Хореограф Владимир Варнава, художник-постановщик и художник по костюмам Галя Солодовникова, дирижер Иван Столбов, музыкальный руководитель Валерий Гергиев.

О «Ярославне» 1974 года, вышедшей в МАЛЕГОТе, можно прочесть, что это был истинно русский до духу спектакль, размышляющий о традициях, способах диалога с древним, но важным в культуре произведением. Базирующийся на «Слове о полку Игореве» сценический текст сочинили хореограф Олег Виноградов и композитор Борис Тищенко.

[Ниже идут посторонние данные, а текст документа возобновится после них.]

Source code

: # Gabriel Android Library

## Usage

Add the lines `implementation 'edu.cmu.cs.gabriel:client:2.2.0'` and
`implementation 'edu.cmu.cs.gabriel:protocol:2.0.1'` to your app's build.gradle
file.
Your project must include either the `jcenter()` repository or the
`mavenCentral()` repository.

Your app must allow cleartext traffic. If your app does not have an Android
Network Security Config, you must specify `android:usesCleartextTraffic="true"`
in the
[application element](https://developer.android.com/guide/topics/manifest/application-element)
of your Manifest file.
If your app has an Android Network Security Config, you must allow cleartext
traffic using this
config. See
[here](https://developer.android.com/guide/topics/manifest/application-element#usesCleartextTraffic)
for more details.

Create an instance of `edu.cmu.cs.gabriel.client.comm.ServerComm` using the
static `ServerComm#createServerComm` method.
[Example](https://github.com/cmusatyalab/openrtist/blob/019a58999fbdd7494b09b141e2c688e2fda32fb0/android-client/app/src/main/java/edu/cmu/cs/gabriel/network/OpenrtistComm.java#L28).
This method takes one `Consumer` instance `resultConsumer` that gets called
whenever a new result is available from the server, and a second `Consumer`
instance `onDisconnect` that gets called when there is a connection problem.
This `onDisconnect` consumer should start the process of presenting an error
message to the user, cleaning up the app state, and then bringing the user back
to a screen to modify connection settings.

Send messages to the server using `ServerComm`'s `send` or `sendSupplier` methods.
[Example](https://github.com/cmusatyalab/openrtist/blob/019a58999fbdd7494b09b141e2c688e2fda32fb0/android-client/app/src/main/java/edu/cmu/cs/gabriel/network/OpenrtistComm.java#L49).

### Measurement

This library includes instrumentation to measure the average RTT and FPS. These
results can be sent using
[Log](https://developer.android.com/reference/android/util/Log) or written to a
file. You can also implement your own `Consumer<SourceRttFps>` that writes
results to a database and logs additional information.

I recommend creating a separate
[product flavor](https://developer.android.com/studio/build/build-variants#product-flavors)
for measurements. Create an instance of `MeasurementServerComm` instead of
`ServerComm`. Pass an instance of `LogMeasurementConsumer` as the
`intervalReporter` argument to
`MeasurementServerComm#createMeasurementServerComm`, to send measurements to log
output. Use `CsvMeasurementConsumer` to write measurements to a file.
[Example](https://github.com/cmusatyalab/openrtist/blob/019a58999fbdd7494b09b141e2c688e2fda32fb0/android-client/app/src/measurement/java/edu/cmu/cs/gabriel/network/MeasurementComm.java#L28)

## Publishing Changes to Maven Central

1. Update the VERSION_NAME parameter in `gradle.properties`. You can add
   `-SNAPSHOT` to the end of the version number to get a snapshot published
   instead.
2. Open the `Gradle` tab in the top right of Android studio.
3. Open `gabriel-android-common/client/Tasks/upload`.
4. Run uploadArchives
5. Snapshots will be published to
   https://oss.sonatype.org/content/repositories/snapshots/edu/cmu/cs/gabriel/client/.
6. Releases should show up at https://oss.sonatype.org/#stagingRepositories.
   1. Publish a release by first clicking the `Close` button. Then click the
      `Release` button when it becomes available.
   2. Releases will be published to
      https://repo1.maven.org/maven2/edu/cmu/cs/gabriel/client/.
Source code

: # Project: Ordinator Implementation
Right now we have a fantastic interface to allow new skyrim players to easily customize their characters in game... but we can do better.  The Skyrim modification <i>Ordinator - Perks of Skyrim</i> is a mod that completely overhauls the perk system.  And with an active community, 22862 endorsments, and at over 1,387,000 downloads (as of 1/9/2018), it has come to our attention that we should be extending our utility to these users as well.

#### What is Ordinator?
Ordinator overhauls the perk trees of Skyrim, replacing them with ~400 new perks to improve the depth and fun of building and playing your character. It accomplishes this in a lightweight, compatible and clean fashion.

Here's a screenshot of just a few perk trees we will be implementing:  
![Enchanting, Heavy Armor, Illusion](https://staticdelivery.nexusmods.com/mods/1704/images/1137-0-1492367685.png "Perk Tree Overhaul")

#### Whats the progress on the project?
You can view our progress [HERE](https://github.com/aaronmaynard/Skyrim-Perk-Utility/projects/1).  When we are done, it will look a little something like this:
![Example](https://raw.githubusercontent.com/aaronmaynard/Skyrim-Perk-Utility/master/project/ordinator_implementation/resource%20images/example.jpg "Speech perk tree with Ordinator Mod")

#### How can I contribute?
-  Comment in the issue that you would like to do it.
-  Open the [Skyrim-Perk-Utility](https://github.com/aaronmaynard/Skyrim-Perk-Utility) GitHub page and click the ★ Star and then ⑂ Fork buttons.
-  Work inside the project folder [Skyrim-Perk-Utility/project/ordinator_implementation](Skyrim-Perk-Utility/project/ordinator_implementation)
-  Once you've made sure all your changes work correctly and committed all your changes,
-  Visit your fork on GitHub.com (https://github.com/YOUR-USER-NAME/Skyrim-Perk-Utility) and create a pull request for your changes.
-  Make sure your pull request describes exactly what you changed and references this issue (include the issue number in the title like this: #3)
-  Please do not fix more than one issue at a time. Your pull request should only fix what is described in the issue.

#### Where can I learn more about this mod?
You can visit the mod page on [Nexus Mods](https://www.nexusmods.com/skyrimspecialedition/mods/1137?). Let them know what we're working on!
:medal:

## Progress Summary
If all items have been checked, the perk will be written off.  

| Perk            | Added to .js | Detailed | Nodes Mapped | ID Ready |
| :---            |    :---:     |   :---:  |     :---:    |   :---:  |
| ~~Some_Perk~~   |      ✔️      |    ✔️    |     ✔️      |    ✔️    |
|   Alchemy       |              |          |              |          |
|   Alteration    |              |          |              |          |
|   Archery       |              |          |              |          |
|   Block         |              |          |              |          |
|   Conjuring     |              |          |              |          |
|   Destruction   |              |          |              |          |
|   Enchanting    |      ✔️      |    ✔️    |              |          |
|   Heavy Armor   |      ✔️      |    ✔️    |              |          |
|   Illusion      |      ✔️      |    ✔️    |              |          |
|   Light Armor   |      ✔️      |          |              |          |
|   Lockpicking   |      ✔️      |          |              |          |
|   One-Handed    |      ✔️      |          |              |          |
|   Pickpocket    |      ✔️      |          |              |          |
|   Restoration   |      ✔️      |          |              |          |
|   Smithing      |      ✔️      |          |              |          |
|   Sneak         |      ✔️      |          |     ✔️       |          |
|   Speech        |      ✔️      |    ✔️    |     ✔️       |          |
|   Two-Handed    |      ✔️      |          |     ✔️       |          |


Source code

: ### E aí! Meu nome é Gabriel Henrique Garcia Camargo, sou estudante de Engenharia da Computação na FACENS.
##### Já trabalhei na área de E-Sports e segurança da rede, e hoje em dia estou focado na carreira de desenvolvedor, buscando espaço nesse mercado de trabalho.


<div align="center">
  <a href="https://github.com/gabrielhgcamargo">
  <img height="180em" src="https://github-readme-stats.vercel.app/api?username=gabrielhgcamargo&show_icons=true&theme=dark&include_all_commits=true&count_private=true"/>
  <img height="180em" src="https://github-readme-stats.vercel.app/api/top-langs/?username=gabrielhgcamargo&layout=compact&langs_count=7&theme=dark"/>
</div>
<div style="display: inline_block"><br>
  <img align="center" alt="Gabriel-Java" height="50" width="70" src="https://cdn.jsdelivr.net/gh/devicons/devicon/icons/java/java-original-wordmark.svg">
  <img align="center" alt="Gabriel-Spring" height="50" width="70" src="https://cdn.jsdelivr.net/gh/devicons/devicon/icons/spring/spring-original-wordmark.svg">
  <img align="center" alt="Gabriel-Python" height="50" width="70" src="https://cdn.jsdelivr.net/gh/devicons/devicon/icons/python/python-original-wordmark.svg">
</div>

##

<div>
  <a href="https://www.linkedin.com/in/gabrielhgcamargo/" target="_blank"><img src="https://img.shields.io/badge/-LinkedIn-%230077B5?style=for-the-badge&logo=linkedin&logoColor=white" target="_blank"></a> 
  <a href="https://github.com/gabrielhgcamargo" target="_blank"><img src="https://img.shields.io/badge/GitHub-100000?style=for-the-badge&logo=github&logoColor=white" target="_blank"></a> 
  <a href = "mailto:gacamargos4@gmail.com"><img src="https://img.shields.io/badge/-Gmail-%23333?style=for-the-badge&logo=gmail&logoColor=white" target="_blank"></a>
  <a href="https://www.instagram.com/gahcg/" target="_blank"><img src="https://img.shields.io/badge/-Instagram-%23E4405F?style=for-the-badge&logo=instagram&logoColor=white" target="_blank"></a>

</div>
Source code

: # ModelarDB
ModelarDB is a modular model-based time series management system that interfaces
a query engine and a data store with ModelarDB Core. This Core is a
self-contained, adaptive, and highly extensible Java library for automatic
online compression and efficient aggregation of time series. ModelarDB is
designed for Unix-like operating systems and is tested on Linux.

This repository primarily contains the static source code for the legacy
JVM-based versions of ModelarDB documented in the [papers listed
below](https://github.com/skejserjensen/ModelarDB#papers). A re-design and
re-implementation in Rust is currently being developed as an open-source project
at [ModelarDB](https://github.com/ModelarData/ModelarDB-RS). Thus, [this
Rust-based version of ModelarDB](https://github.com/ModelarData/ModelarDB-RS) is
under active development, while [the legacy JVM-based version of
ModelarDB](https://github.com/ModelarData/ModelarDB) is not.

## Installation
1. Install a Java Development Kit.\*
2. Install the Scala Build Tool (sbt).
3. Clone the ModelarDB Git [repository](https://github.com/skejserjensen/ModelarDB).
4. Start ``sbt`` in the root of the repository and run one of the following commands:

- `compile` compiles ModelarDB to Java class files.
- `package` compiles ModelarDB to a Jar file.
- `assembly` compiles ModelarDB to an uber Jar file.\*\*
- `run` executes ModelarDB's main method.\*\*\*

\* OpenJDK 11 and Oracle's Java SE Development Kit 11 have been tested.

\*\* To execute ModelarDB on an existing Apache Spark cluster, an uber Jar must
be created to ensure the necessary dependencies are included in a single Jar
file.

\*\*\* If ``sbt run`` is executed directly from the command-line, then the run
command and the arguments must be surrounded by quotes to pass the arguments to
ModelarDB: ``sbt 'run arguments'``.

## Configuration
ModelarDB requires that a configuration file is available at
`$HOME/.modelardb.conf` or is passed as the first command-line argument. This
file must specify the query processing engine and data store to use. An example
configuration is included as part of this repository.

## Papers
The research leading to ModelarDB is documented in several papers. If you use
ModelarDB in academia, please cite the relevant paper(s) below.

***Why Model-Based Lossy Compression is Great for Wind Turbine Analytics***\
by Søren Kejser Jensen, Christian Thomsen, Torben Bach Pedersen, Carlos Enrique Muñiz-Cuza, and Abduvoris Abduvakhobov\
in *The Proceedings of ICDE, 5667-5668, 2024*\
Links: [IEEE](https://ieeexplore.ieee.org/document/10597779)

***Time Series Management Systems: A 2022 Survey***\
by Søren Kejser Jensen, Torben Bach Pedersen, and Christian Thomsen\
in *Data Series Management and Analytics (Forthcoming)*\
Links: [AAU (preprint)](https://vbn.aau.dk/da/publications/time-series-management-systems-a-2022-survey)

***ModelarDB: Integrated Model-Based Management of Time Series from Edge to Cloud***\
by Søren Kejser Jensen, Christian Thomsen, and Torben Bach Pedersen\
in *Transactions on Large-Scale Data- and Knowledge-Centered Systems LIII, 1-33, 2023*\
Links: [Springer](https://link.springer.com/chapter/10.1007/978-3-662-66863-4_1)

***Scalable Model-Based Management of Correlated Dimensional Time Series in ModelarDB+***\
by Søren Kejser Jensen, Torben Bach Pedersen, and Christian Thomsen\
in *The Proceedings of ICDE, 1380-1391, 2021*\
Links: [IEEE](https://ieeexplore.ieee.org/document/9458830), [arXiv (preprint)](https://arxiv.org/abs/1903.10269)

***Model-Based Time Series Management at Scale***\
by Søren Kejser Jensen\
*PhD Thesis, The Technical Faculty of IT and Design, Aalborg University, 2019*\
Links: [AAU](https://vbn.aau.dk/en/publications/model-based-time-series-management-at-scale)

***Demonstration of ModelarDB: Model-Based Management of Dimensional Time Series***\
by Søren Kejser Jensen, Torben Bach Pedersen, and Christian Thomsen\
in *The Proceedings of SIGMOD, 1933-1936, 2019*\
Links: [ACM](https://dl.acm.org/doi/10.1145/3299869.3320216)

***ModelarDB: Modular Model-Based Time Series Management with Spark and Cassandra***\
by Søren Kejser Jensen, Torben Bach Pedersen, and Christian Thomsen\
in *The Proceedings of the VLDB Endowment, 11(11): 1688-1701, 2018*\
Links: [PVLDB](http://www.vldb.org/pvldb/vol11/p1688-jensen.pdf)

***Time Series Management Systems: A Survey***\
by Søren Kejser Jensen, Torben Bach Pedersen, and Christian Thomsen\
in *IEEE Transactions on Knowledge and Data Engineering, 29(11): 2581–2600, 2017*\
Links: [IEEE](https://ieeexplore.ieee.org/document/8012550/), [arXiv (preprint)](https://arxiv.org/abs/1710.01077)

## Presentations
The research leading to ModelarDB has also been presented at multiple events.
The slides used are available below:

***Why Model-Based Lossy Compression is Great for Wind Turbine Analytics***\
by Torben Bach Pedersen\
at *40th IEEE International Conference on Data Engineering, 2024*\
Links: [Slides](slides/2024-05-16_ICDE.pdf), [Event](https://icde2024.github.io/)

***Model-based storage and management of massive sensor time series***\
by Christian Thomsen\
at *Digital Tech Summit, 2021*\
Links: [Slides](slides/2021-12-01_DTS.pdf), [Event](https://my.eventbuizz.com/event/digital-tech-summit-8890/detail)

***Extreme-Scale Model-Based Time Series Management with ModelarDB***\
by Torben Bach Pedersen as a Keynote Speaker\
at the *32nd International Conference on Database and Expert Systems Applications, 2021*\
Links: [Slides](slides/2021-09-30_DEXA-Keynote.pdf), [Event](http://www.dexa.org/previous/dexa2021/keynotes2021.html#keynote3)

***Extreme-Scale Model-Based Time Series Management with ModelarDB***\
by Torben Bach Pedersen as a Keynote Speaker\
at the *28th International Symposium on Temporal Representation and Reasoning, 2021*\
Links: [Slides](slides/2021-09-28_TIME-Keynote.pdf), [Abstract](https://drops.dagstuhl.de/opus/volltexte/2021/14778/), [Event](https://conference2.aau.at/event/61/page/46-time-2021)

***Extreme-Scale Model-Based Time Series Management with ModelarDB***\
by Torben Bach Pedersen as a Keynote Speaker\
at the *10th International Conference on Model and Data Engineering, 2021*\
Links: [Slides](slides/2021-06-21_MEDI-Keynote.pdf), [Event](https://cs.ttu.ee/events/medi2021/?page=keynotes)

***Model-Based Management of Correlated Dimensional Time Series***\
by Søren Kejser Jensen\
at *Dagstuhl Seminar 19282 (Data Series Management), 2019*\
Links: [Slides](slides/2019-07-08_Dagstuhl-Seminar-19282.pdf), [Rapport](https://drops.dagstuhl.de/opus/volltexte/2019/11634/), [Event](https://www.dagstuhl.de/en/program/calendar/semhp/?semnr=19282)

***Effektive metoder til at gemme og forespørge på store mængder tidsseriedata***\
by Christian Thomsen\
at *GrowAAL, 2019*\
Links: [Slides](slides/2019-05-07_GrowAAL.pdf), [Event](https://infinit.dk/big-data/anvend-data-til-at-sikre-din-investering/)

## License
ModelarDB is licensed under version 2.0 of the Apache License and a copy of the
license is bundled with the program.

И если о пластическом решении Виноградов вспоминал, что в ходе репетиций и переписывания либретто отказ от балетных основ — классической лексики — был естественным, то партитура Тищенко продолжала разговор с народной музыкой и способами ее интерпретации. Фатально неудачный поход князя Игоря Святославича был воплощен в тягучих мотивах плачей, напоминавших о русском периоде Стравинского и в частности, естественно, «Весне». Кроме того, хоровые фрагменты, ставшие органической частью звукового повествования, возвращали зрителю живой текст «Слова».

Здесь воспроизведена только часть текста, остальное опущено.